Lauren Mercurio, RN Case Manager
If you told me when I was getting into the medical profession that I would fall in love with geriatric nursing, I probably would have laughed at you. From the time I started nursing school, I was convinced I would be a labor and delivery nurse. But to my surprise, when I began my first job at a small skilled nursing facility, I fell in love with the role.
When you work in a setting like I was in, end-of-life care comes with the territory. I met so many hospice nurses who always showed great compassion and monumental respect for the patients they cared for. And then a light went off in my head: “Hmm, maybe this is the right move for me.” Boy was it ever. It’s just the timing of my decision that proved the biggest challenge.
I started my orientation at Care Dimensions on March 2, 2020, just at the start of a global pandemic. During my brief in-person orientation, I met some of my new colleagues. The instant collaboration and general ease of collegiality made me feel comfortable from day one.
The orientation switched over to virtual Zoom sessions. I felt like a ‘Zoombie’ at times, but it did feel like we were all in it together. The clinical education department was wonderful and strived to make sure that we got the best orientation we could. The company was truly great during this whole experience. I was provided with enough PPE even in those early days!
I joined the amazing Emerald Team, which cares for patients in long-term care facilities and group homes. My clinical manager, Elaine Lendall, made sure I was included and up to date with everything that was going on. And my team members ensured I was able to learn as much as I could, even under challenging circumstances.

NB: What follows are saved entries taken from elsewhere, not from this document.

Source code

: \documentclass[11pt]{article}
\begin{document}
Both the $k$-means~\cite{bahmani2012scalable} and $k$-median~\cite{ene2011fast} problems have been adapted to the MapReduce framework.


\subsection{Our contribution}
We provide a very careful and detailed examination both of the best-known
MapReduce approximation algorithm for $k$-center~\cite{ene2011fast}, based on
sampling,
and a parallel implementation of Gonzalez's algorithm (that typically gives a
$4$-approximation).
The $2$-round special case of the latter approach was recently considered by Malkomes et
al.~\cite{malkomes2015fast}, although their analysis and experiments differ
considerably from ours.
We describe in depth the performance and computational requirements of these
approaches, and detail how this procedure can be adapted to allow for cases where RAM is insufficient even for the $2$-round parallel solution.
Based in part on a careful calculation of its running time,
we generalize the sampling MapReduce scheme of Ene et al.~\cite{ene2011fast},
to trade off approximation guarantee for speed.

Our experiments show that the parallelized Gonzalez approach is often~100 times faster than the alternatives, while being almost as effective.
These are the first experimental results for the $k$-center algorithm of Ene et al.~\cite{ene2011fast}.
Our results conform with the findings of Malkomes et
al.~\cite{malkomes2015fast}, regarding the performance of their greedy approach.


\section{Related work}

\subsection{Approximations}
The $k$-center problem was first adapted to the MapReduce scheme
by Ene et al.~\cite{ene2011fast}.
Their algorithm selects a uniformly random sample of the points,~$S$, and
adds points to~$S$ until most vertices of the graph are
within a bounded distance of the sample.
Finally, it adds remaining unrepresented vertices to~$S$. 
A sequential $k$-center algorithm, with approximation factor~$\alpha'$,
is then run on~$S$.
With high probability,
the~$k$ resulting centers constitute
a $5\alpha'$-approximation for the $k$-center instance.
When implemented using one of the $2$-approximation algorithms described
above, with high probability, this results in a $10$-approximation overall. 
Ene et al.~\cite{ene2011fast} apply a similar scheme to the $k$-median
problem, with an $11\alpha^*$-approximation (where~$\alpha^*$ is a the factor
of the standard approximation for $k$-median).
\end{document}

When I was able to go out into the field with my new colleagues (always fully masked and six feet apart), the interactions they made with patients really touched me. Quickly, these people became my rock and an amazing source of support.
Challenges came, for sure. Sometimes, during virtual visits, patients would have a hard time hearing or seeing us on the screen. But we made the best of it and still got the job done, providing the best care we could.
And because so many facilities did not allow visitors, we often became a bridge between the patient and their family. It was probably the hardest thing I have ever experienced in my nursing career. But it was also rewarding because we were able to help make those connections, and the families truly appreciated what our team was doing for them.
A year ago, there’s no way I thought I would be feeling somewhat comfortable in my role as a brand new RN case manager in the middle of a pandemic. But Care Dimensions and my co-workers have made this an easy transition in the middle of an uneasy time in the world and in health care.
As we begin to see the containment of the pandemic and a return to life before COVID-19, I look forward to learning even more about hospice nursing without the complications and precautions of COVID-19. I can’t want to see my colleagues in person and unmasked; and I want to see families be able to be at the patient’s bedside.